*** Record set Section Begins ***

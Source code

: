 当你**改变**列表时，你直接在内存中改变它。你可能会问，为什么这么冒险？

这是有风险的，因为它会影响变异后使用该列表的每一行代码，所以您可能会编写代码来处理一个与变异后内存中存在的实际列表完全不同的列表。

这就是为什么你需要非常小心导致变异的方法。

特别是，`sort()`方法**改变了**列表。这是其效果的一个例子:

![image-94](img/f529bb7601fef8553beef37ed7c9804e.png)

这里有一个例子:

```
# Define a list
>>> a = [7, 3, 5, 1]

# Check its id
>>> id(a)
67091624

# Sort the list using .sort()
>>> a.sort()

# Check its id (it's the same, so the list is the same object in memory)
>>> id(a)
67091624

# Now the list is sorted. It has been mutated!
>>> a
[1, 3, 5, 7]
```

*** Record set Section Ends ***
*** Record set Section Begins ***

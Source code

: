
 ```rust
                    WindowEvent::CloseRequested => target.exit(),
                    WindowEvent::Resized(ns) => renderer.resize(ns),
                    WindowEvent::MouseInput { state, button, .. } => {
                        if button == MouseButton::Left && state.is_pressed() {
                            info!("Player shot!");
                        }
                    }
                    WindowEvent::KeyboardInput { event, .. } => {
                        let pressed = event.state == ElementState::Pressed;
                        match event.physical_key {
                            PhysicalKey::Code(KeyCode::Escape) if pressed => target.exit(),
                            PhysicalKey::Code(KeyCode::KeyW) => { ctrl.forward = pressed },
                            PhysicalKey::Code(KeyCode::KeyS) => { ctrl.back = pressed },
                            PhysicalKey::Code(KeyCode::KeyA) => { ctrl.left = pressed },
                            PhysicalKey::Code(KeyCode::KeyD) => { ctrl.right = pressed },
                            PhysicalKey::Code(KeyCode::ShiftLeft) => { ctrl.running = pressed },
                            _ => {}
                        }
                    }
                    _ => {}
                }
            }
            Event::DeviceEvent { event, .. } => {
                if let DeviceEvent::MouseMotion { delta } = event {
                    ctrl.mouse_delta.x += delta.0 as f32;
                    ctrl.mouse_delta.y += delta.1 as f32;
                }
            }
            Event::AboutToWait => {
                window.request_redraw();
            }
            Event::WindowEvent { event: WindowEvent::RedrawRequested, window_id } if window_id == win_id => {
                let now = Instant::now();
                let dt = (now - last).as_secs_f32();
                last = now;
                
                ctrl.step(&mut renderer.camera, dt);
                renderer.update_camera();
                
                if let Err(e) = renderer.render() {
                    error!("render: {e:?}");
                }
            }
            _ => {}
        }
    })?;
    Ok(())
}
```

*** Record set Section Ends ***

Work item
How many lines of these entries contain the string "button"? Reply with the number alone.

The completed task
2